Vitali, who was born in the United Kingdom, was once an actor in British TV and film productions. He was inspired to audition for Kubrick after seeing the director’s 1971 film A Clockwork Orange and earned a key supporting role as Lord Bullingdon in Kubrick’s followup, 1975's Barry Lyndon. “It was such a huge, long project,” Vitali says of the period film, “and it was a lot of time of just hanging around and sort of waiting for the actual performing at the time, and the more I saw him setting up and working his lighting and stuff like that, stuff that I’d never given any conscious thought to whatsoever, it just began to be so interesting to me.”
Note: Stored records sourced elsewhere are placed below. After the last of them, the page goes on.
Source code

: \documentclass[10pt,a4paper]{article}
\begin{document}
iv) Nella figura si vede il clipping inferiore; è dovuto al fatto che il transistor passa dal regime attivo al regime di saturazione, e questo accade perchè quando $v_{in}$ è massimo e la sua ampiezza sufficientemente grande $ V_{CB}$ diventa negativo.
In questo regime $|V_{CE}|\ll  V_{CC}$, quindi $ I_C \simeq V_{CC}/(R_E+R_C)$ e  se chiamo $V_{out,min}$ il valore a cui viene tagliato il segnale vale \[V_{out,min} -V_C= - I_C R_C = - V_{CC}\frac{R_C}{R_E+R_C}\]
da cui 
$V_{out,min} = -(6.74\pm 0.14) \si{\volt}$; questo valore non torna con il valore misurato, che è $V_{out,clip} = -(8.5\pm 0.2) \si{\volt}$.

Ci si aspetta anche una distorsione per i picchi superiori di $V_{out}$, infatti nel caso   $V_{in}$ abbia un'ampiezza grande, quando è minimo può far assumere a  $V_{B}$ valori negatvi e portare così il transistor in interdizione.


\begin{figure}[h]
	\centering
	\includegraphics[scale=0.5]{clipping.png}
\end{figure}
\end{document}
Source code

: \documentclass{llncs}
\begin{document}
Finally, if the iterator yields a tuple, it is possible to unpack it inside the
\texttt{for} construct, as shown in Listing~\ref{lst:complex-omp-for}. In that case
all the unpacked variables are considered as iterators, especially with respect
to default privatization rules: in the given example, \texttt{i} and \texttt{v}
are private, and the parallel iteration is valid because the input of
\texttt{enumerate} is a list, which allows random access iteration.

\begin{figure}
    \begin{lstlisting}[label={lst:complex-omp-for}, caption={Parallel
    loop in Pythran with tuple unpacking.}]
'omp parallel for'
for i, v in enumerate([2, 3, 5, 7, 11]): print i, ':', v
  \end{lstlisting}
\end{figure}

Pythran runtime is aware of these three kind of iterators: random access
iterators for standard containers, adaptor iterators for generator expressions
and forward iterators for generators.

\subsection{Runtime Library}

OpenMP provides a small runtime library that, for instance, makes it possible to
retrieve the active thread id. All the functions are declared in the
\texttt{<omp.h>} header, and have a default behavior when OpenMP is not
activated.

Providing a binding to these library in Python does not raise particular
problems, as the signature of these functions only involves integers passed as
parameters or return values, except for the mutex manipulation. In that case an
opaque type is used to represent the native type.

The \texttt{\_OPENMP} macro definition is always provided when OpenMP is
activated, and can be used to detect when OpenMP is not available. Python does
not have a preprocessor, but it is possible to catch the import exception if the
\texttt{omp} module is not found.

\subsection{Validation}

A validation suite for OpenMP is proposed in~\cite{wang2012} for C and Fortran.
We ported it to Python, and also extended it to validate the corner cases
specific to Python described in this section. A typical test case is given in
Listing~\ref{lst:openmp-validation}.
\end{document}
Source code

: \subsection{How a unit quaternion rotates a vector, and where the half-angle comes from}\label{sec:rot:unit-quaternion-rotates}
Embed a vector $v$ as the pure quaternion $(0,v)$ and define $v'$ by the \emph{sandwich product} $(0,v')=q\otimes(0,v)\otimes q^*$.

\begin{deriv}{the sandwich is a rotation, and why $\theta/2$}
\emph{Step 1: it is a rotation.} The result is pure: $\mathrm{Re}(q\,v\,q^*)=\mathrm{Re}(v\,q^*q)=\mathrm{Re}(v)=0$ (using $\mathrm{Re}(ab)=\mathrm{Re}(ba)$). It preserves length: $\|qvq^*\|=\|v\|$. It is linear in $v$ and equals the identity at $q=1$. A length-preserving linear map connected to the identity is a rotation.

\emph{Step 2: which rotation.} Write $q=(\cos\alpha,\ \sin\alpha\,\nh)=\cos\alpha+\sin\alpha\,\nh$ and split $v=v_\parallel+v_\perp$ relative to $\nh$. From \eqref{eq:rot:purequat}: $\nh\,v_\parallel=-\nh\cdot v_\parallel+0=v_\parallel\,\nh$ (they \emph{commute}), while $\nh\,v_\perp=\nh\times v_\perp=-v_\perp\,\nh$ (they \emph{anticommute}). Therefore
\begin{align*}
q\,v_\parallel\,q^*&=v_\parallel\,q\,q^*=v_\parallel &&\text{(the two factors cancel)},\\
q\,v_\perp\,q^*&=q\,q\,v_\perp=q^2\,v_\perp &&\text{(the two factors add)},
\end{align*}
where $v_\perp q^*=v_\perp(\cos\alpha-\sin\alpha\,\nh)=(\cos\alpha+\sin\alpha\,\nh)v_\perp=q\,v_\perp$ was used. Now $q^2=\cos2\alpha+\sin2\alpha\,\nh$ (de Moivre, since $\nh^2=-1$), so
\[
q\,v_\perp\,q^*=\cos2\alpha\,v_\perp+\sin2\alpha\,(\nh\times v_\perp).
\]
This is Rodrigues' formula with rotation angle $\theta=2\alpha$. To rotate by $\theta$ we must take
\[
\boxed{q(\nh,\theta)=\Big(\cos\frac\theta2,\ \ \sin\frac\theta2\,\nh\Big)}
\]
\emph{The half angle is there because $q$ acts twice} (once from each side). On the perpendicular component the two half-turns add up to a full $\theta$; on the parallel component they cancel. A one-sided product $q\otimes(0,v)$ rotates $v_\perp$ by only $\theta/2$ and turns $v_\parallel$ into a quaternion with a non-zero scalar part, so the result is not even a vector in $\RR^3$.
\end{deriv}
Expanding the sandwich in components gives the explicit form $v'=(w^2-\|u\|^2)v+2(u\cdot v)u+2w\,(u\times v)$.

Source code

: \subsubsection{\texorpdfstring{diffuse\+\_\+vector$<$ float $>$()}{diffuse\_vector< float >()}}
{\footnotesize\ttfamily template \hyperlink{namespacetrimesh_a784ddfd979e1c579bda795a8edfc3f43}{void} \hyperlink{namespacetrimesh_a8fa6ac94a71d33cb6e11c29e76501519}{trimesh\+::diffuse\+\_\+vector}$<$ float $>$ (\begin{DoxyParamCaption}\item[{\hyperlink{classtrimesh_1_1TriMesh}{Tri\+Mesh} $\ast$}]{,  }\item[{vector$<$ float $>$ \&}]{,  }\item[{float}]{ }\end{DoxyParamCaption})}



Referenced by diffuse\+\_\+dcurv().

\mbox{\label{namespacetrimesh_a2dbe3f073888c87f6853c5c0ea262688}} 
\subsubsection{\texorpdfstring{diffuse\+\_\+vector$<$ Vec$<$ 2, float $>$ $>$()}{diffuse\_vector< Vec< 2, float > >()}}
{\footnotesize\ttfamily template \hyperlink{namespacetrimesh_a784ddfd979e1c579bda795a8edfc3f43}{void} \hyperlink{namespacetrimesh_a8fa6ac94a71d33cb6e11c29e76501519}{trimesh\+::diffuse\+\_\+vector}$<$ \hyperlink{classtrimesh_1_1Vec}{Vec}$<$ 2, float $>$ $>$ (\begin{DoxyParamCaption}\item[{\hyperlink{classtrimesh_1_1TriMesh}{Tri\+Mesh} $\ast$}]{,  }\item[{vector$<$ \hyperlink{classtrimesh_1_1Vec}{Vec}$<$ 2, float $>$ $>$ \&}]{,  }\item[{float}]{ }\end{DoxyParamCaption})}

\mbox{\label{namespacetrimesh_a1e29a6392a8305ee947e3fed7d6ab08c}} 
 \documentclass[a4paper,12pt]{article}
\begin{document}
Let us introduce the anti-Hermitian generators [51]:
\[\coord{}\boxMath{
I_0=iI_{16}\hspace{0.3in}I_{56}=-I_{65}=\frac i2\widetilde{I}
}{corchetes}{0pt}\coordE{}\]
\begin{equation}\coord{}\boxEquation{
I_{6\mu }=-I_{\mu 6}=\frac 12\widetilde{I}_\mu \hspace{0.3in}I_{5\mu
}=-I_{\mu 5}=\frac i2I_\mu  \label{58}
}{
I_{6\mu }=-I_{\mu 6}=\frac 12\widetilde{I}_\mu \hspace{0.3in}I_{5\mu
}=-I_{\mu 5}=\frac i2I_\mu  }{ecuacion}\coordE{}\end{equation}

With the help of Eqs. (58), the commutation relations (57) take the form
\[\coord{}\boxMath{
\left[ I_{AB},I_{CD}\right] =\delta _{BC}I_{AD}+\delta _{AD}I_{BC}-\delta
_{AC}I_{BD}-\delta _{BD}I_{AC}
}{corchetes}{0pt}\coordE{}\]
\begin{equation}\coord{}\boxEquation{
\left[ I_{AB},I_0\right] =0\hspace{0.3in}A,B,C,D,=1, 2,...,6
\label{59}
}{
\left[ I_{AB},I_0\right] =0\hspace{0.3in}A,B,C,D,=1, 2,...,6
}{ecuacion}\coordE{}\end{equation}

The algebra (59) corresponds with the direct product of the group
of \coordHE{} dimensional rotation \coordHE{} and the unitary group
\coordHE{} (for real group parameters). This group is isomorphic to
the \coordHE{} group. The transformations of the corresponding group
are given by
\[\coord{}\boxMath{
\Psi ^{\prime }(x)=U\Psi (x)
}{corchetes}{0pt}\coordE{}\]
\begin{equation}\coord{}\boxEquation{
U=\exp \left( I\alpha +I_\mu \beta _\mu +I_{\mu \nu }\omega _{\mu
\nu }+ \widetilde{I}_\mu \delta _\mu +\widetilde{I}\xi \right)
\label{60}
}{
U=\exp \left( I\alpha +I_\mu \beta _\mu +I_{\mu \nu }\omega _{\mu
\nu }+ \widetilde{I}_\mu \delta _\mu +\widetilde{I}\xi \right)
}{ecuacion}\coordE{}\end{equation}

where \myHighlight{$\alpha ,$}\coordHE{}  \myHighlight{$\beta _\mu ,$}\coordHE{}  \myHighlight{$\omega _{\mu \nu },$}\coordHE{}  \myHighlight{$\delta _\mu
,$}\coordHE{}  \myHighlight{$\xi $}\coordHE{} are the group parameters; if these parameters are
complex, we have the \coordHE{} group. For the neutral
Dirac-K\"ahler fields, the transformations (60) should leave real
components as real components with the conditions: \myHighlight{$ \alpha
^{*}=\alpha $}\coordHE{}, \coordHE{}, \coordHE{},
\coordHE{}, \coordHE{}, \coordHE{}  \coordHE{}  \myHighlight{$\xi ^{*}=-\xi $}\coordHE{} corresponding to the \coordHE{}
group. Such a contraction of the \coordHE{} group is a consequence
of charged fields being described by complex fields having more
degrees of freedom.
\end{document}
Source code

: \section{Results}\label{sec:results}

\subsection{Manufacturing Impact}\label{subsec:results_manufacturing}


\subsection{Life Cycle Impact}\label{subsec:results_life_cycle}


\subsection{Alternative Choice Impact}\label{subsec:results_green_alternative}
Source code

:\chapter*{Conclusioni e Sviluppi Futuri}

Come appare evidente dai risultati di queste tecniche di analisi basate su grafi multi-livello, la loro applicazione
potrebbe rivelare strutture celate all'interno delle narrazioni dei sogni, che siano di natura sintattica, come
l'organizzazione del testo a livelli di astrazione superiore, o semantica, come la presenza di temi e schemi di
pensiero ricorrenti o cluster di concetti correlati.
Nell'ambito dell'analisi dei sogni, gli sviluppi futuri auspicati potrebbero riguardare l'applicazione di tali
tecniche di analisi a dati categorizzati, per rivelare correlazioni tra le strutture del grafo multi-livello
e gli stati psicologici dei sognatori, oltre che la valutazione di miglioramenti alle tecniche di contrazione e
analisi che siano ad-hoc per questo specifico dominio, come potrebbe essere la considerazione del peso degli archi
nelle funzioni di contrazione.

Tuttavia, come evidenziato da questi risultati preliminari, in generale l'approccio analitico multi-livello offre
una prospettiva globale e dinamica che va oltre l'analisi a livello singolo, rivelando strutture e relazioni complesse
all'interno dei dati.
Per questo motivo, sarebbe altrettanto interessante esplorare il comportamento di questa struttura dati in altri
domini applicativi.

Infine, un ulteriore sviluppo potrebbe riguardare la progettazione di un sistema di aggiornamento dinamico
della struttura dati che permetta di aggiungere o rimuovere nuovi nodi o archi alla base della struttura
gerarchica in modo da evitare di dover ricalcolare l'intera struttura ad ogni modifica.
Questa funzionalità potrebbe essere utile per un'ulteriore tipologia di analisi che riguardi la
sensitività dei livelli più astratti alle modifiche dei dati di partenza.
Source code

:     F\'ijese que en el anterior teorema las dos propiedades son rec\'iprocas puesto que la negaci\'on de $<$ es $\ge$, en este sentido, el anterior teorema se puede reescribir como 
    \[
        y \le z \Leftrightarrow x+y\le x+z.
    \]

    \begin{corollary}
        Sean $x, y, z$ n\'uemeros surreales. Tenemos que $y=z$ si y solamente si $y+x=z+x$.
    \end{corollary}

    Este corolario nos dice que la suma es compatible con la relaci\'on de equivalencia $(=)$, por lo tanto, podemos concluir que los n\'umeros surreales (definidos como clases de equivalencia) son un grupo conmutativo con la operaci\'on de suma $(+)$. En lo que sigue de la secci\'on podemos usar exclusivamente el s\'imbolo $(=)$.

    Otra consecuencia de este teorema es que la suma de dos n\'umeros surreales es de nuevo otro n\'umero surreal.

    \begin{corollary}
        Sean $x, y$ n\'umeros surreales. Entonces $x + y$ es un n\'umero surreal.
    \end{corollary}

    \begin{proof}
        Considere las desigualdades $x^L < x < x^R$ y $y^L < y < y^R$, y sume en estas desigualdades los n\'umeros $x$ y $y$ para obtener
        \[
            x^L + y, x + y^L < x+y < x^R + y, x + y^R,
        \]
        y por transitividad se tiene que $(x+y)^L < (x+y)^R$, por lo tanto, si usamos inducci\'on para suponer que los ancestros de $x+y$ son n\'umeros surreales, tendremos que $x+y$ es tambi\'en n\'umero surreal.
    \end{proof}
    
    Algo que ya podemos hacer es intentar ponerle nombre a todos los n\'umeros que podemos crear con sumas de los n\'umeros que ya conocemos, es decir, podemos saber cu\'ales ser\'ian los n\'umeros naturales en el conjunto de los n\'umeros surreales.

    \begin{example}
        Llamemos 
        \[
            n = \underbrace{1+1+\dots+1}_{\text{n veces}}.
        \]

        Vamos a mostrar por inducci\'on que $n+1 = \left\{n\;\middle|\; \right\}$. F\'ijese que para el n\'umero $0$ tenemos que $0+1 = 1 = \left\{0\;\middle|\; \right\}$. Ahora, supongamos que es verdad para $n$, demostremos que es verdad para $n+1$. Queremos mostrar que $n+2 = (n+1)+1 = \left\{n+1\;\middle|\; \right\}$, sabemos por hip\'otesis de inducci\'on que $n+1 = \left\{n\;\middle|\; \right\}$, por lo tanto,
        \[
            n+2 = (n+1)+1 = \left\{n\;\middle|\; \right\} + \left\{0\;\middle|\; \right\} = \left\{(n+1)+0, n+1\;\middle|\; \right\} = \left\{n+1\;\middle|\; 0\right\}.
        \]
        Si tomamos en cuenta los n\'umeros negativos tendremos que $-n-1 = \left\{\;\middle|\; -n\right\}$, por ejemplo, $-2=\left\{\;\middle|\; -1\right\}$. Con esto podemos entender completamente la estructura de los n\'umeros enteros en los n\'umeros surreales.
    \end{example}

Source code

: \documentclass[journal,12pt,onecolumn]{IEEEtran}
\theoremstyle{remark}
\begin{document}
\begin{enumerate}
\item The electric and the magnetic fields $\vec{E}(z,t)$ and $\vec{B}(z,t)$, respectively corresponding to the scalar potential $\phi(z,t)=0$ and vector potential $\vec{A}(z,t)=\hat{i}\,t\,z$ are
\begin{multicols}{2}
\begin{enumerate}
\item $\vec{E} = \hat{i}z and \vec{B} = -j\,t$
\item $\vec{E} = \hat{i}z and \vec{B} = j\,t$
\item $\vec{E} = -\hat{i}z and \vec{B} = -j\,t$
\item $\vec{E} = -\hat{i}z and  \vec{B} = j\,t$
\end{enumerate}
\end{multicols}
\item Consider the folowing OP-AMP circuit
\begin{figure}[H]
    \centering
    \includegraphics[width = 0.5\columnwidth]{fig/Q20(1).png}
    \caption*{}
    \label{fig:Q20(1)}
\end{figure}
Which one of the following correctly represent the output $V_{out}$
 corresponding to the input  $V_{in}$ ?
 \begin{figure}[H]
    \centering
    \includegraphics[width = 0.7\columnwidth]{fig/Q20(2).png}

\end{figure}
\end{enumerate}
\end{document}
He describes the special bond he formed with Kubrick, who allowed him on the set during days he wasn’t on the call sheet as an actor, something he says Kubrick wouldn’t normally allow. “We had such a wonderful communication that just felt so natural and so easy, from the very first time we met,” Vitali recalls. “It just became a wonderful fascination for me.”

Vitali would go on to work for free in the editing room of the next film he starred in, The Terror of Frankenstein, so he could learn more about the filmmaking process. With that experience, he was hired to be the young Lloyd’s acting coach in The Shining and was then by Kubrick’s side till the director's death in 1999.

This documentary brings Vitali out of Kubrick's shadow, yet he remains modest. “It still feels a little weird to me,” he reiterates. “It really does.” He then immediately turns it around to be about the other filmworkers who are hardly recognized for their behind-the-scenes work and devotion. “It was really about all the below-the-line people that work on a movie. It could be incredible what their contributions are. They’re all very painstaking and they devote themselves to the project, and nobody really knows much about that side of it at all.”

Filmworker. 7 p.m. Thursday, January 18, at Miami Beach Cinematheque, 1130 Washington Ave., Miami Beach; mbcinema.com. Tickets are sold out; rush-line tickets cost $13 via miamijewishfilmfestival.org. Leon Vitali will be present for an after-screening discussion.